Einige Experten, wie der niedersächsische DLRG-Präsident Oliver Liersch, befürchten gar, dass der komplette Schwimmjahrgang 2020 ohne abgeschlossene Kurse in die Geschichte eingehen wird. Das würde seinen Angaben zufolge für Niedersachsen bedeuten, dass 75.000 Kinder nicht schwimmen lernen könnten. Auch in Westfalen ist die Zahl der Kinder, die nicht ausgebildet werden können, riesig.

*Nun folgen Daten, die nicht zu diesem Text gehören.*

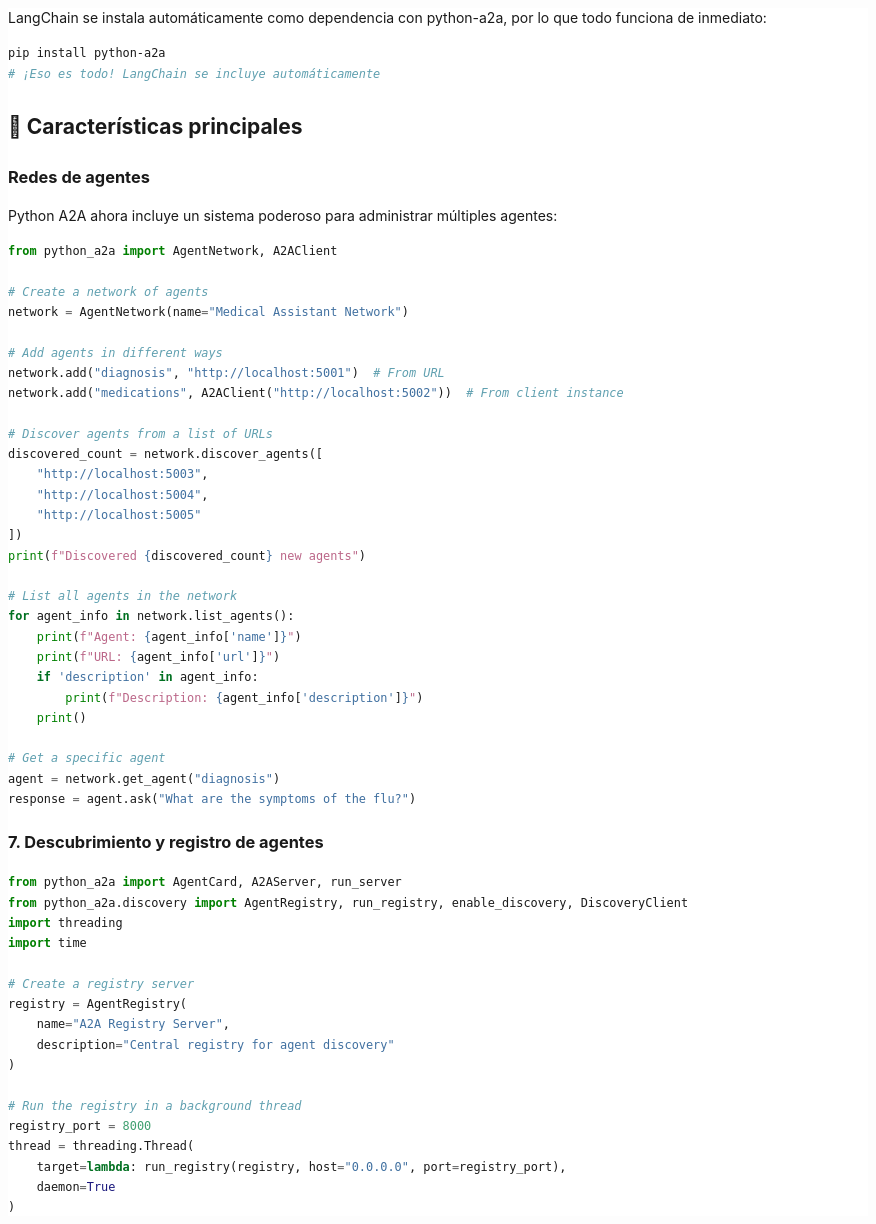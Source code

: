 LangChain se instala automáticamente como dependencia con python-a2a, por lo que todo funciona de inmediato:

```bash
pip install python-a2a
# ¡Eso es todo! LangChain se incluye automáticamente
```

## 🧩 Características principales

### Redes de agentes

Python A2A ahora incluye un sistema poderoso para administrar múltiples agentes:

```python
from python_a2a import AgentNetwork, A2AClient

# Create a network of agents
network = AgentNetwork(name="Medical Assistant Network")

# Add agents in different ways
network.add("diagnosis", "http://localhost:5001")  # From URL
network.add("medications", A2AClient("http://localhost:5002"))  # From client instance

# Discover agents from a list of URLs
discovered_count = network.discover_agents([
    "http://localhost:5003",
    "http://localhost:5004",
    "http://localhost:5005"
])
print(f"Discovered {discovered_count} new agents")

# List all agents in the network
for agent_info in network.list_agents():
    print(f"Agent: {agent_info['name']}")
    print(f"URL: {agent_info['url']}")
    if 'description' in agent_info:
        print(f"Description: {agent_info['description']}")
    print()

# Get a specific agent
agent = network.get_agent("diagnosis")
response = agent.ask("What are the symptoms of the flu?")
```

### 7. Descubrimiento y registro de agentes

```python
from python_a2a import AgentCard, A2AServer, run_server
from python_a2a.discovery import AgentRegistry, run_registry, enable_discovery, DiscoveryClient
import threading
import time

# Create a registry server
registry = AgentRegistry(
    name="A2A Registry Server",
    description="Central registry for agent discovery"
)

# Run the registry in a background thread
registry_port = 8000
thread = threading.Thread(
    target=lambda: run_registry(registry, host="0.0.0.0", port=registry_port),
    daemon=True
)
```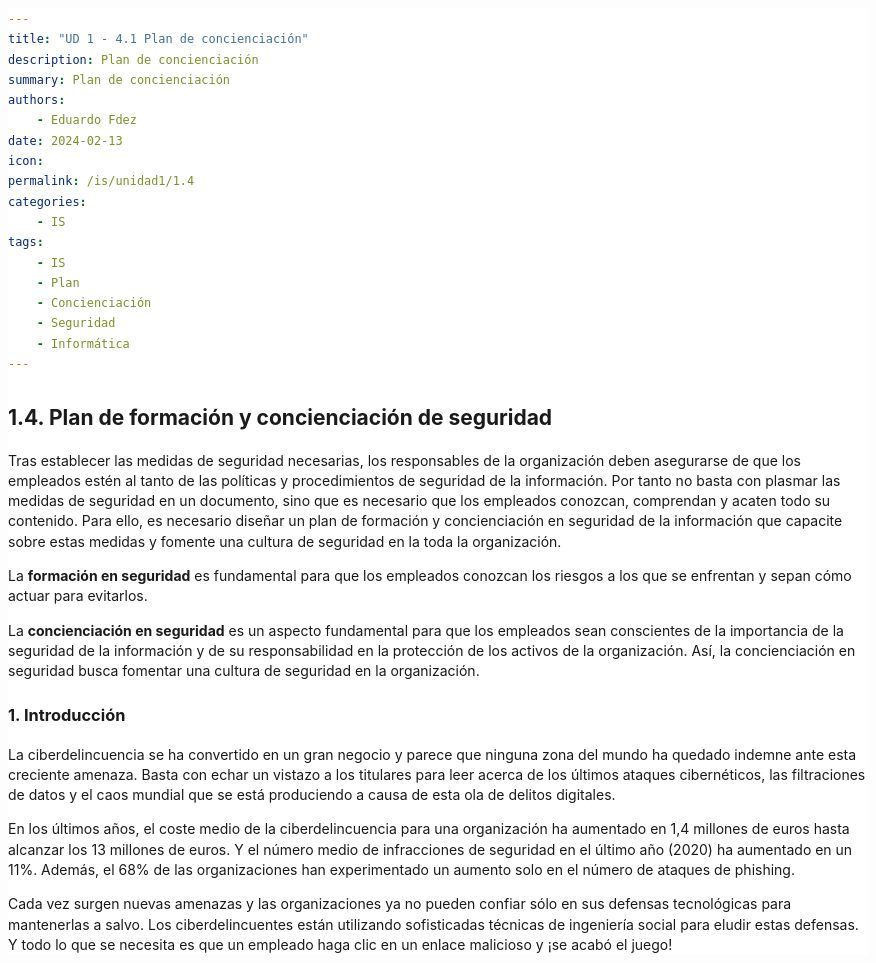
 ```yaml
---
title: "UD 1 - 4.1 Plan de concienciación"
description: Plan de concienciación
summary: Plan de concienciación
authors:
    - Eduardo Fdez
date: 2024-02-13
icon: 
permalink: /is/unidad1/1.4
categories:
    - IS
tags:
    - IS
    - Plan
    - Concienciación
    - Seguridad
    - Informática
---
```

## 1.4. Plan de formación y concienciación de seguridad

Tras establecer las medidas de seguridad necesarias, los responsables de la organización deben asegurarse de que los empleados estén al tanto de las políticas y procedimientos de seguridad de la información. Por tanto no basta con plasmar las medidas de seguridad en un documento, sino que es necesario que los empleados conozcan, comprendan y acaten todo su contenido. Para ello, es necesario diseñar un plan de formación y concienciación en seguridad de la información que capacite sobre estas medidas y fomente una cultura de seguridad en la toda la organización. 

La **formación en seguridad** es fundamental para que los empleados conozcan los riesgos a los que se enfrentan y sepan cómo actuar para evitarlos. 

La **concienciación en seguridad** es un aspecto fundamental para que los empleados sean conscientes de la importancia de la seguridad de la información y de su responsabilidad en la protección de los activos de la organización. Así, la concienciación en seguridad busca fomentar una cultura de seguridad en la organización.

### 1. Introducción
La ciberdelincuencia se ha convertido en un gran negocio y parece que ninguna zona del mundo ha quedado indemne ante esta creciente amenaza. Basta con echar un vistazo a los titulares para leer acerca de los últimos ataques cibernéticos, las filtraciones de datos y el caos mundial que se está produciendo a causa de esta ola de delitos digitales.

En los últimos años, el coste medio de la ciberdelincuencia para una organización ha aumentado en 1,4 millones de euros hasta alcanzar los 13 millones de euros. Y el número medio de infracciones de seguridad en el último año (2020) ha aumentado en un 11%. Además, el 68% de las organizaciones han experimentado un aumento solo en el número de ataques de phishing.

Cada vez surgen nuevas amenazas y las organizaciones ya no pueden confiar sólo en sus defensas tecnológicas para mantenerlas a salvo. Los ciberdelincuentes están utilizando sofisticadas técnicas de ingeniería social para eludir estas defensas. Y todo lo que se necesita es que un empleado haga clic en un enlace malicioso y ¡se acabó el juego!
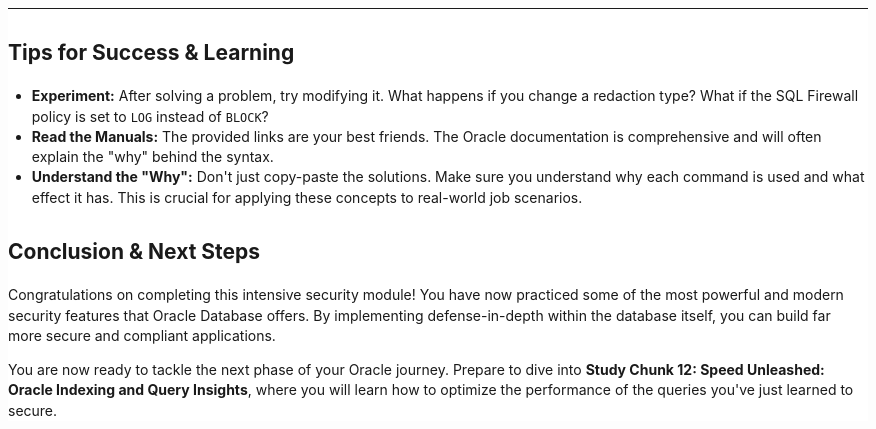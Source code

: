 <hr>
<h2>Tips for Success & Learning</h2>
<ul>
    <li><strong>Experiment:</strong> After solving a problem, try modifying it. What happens if you change a redaction type? What if the SQL Firewall policy is set to <code>LOG</code> instead of <code>BLOCK</code>?</li>
    <li><strong>Read the Manuals:</strong> The provided links are your best friends. The Oracle documentation is comprehensive and will often explain the "why" behind the syntax.</li>
    <li><strong>Understand the "Why":</strong> Don't just copy-paste the solutions. Make sure you understand why each command is used and what effect it has. This is crucial for applying these concepts to real-world job scenarios.</li>
</ul>
<h2>Conclusion & Next Steps</h2>
<p>
    Congratulations on completing this intensive security module! You have now practiced some of the most powerful and modern security features that Oracle Database offers. By implementing defense-in-depth within the database itself, you can build far more secure and compliant applications.
</p>
<p>
    You are now ready to tackle the next phase of your Oracle journey. Prepare to dive into <strong>Study Chunk 12: Speed Unleashed: Oracle Indexing and Query Insights</strong>, where you will learn how to optimize the performance of the queries you've just learned to secure.
</p>
</div>
</body>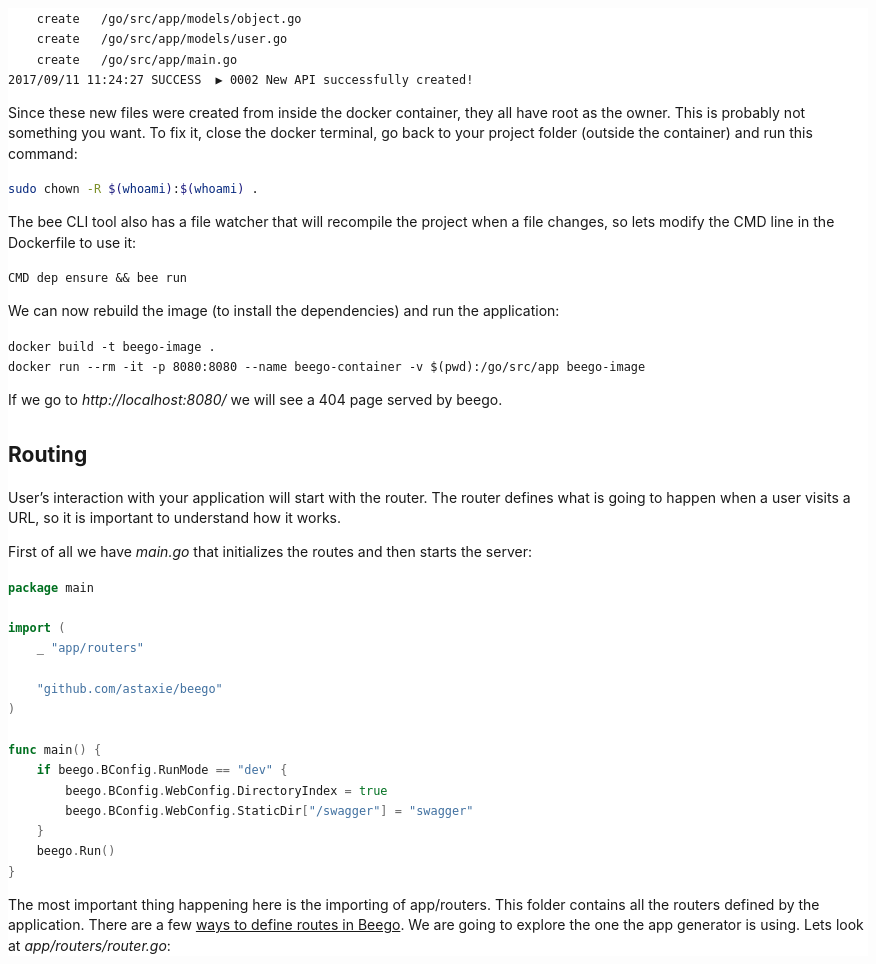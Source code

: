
 ```
    create   /go/src/app/models/object.go
    create   /go/src/app/models/user.go
    create   /go/src/app/main.go
2017/09/11 11:24:27 SUCCESS  ▶ 0002 New API successfully created!
```

Since these new files were created from inside the docker container, they all have root as the owner. This is probably not something you want. To fix it, close the docker terminal, go back to your project folder (outside the container) and run this command:

```bash
sudo chown -R $(whoami):$(whoami) .
```

The bee CLI tool also has a file watcher that will recompile the project when a file changes, so lets modify the CMD line in the Dockerfile to use it:

```
CMD dep ensure && bee run
```

We can now rebuild the image (to install the dependencies) and run the application:

```
docker build -t beego-image .
docker run --rm -it -p 8080:8080 --name beego-container -v $(pwd):/go/src/app beego-image
```

If we go to _http://localhost:8080/_ we will see a 404 page served by beego.

## Routing

User&#8217;s interaction with your application will start with the router. The router defines what is going to happen when a user visits a URL, so it is important to understand how it works.

First of all we have _main.go_ that initializes the routes and then starts the server:

```go
package main

import (
    _ "app/routers"

    "github.com/astaxie/beego"
)

func main() {
    if beego.BConfig.RunMode == "dev" {
        beego.BConfig.WebConfig.DirectoryIndex = true
        beego.BConfig.WebConfig.StaticDir["/swagger"] = "swagger"
    }
    beego.Run()
}
```

The most important thing happening here is the importing of app/routers. This folder contains all the routers defined by the application. There are a few [ways to define routes in Beego](https://beego.me/docs/mvc/controller/router.md). We are going to explore the one the app generator is using. Lets look at _app/routers/router.go_:
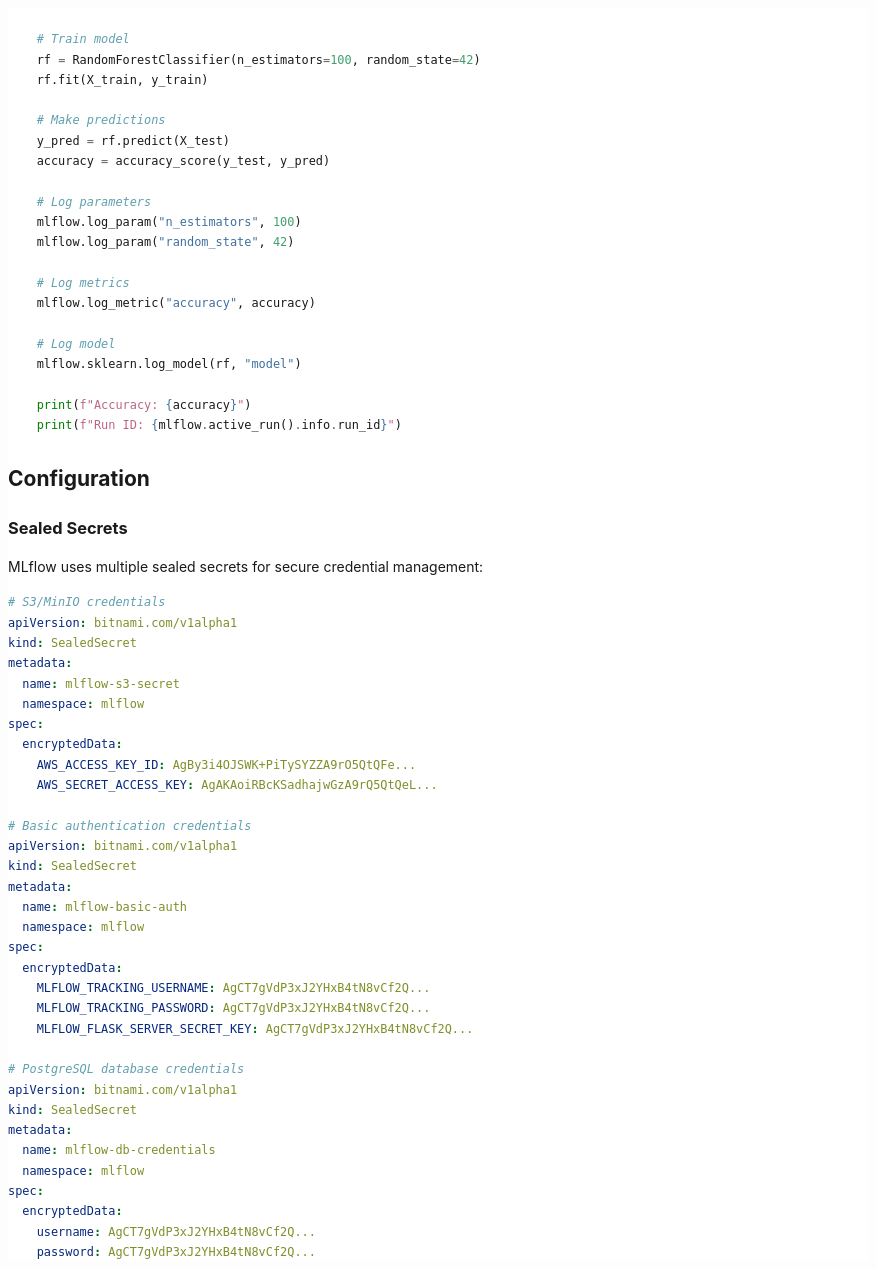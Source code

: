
 ```python
    
    # Train model
    rf = RandomForestClassifier(n_estimators=100, random_state=42)
    rf.fit(X_train, y_train)
    
    # Make predictions
    y_pred = rf.predict(X_test)
    accuracy = accuracy_score(y_test, y_pred)
    
    # Log parameters
    mlflow.log_param("n_estimators", 100)
    mlflow.log_param("random_state", 42)
    
    # Log metrics
    mlflow.log_metric("accuracy", accuracy)
    
    # Log model
    mlflow.sklearn.log_model(rf, "model")
    
    print(f"Accuracy: {accuracy}")
    print(f"Run ID: {mlflow.active_run().info.run_id}")
```

## Configuration

### Sealed Secrets
MLflow uses multiple sealed secrets for secure credential management:

```yaml
# S3/MinIO credentials
apiVersion: bitnami.com/v1alpha1
kind: SealedSecret
metadata:
  name: mlflow-s3-secret
  namespace: mlflow
spec:
  encryptedData:
    AWS_ACCESS_KEY_ID: AgBy3i4OJSWK+PiTySYZZA9rO5QtQFe...
    AWS_SECRET_ACCESS_KEY: AgAKAoiRBcKSadhajwGzA9rQ5QtQeL...

# Basic authentication credentials
apiVersion: bitnami.com/v1alpha1
kind: SealedSecret
metadata:
  name: mlflow-basic-auth
  namespace: mlflow
spec:
  encryptedData:
    MLFLOW_TRACKING_USERNAME: AgCT7gVdP3xJ2YHxB4tN8vCf2Q...
    MLFLOW_TRACKING_PASSWORD: AgCT7gVdP3xJ2YHxB4tN8vCf2Q...
    MLFLOW_FLASK_SERVER_SECRET_KEY: AgCT7gVdP3xJ2YHxB4tN8vCf2Q...

# PostgreSQL database credentials
apiVersion: bitnami.com/v1alpha1
kind: SealedSecret
metadata:
  name: mlflow-db-credentials
  namespace: mlflow
spec:
  encryptedData:
    username: AgCT7gVdP3xJ2YHxB4tN8vCf2Q...
    password: AgCT7gVdP3xJ2YHxB4tN8vCf2Q...
```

Laut Holzhause haben im Vorjahr in dieser Region rund 22.400 Personen an Schwimmangeboten für Anfänger teilgenommen. Weitere 22.000 besuchten Kurse für Fortgeschrittene.„5.654 Kinder haben ein Seepferdchen abgelegt, 4.946 das Deutsche Jugendschwimmabzeichen Bronze (Freischwimmer), 3.745 Silber und 2.332 Gold", erläutert der DLRG-Sprecher.

Die Experten warnen davor, dass sich in der Zeit nach Corona ein Trend verstetigt, der schon in den vergangenen Jahren dazu geführt hat, dass die Zahl der Nichtschwimmer steigt: Die Zahl der Bäder nimmt ab, es gibt weniger Trainingsmöglichkeiten und Wasserzeiten in vorhandenen Einrichtungen. Wagner: „Jeder Bürgermeister, der jetzt ein Bad schließt, muss damit rechnen, dass die Ertrinkungszahlen in zehn Jahren steigen."